Context Capacity Evaluation
Version: 1.0.0
Last updated: 2026-07-16
Purpose
Establish a workload-specific operating envelope for context length and composition.
Why
There is no single “fidelity threshold” or safe percentage of it. Performance can change non-monotonically with evidence position, distractors, output length, and task type. Capacity must be represented as an evaluated envelope with uncertainty.
How
- Stratify representative tasks by difficulty and source count.
- Sweep token length, evidence position, distractor density, and output reserve.
- Repeat trials to estimate variance.
- Record quality, groundedness, latency, cost, and truncation.
- Select an operating point that meets all gates with a measured safety margin.

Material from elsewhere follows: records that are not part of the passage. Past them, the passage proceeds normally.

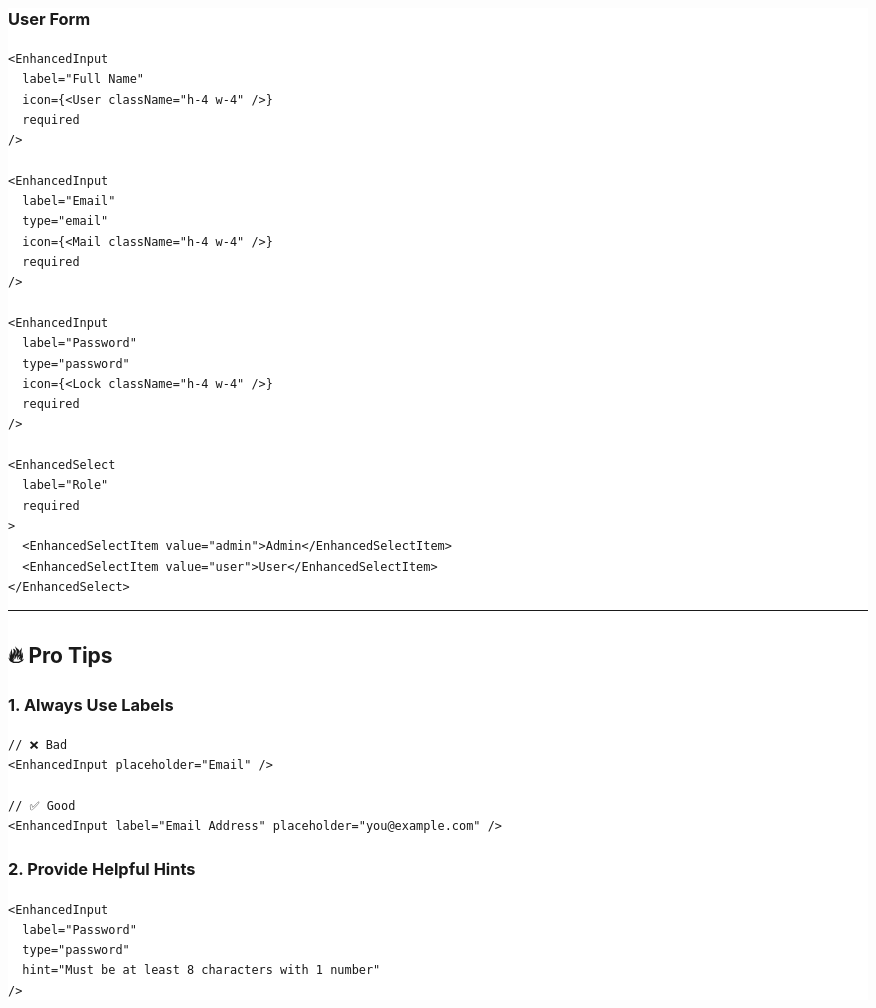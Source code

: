 ### User Form
```tsx
<EnhancedInput
  label="Full Name"
  icon={<User className="h-4 w-4" />}
  required
/>

<EnhancedInput
  label="Email"
  type="email"
  icon={<Mail className="h-4 w-4" />}
  required
/>

<EnhancedInput
  label="Password"
  type="password"
  icon={<Lock className="h-4 w-4" />}
  required
/>

<EnhancedSelect
  label="Role"
  required
>
  <EnhancedSelectItem value="admin">Admin</EnhancedSelectItem>
  <EnhancedSelectItem value="user">User</EnhancedSelectItem>
</EnhancedSelect>
```

---

## 🔥 Pro Tips

### 1. Always Use Labels
```tsx
// ❌ Bad
<EnhancedInput placeholder="Email" />

// ✅ Good
<EnhancedInput label="Email Address" placeholder="you@example.com" />
```

### 2. Provide Helpful Hints
```tsx
<EnhancedInput
  label="Password"
  type="password"
  hint="Must be at least 8 characters with 1 number"
/>
```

- Re-run after model, tokenizer, prompt, retrieval, or tool-schema changes.
When
Use before setting production context budgets and when a workload approaches provider limits.
Tradeoffs
| Choice | Benefit | Cost |
|---|---|---|
| Larger test matrix | Better confidence | Evaluation expense |
| Conservative margin | Fewer tail failures | Less context capacity |
| Per-task envelopes | Accurate control | Routing complexity |
Anti-Patterns
- “Never exceed 60%” without workload evidence.
- One needle test as the complete benchmark.
- Ignoring output and tool-schema tokens.
- Reusing results across model versions.
Enterprise Considerations
Version datasets, protect sensitive fixtures, define statistical acceptance criteria, and retain results as model-risk evidence.
Checklist
- Multiple context variables are swept
- Representative task outcomes are measured
- Variance and tail failures are included
- Operating margin is evidence-based
- Re-evaluation triggers are automated
Changelog
- 1.0.0 (2026-07-16): Replaced universal threshold heuristics with capacity evaluation.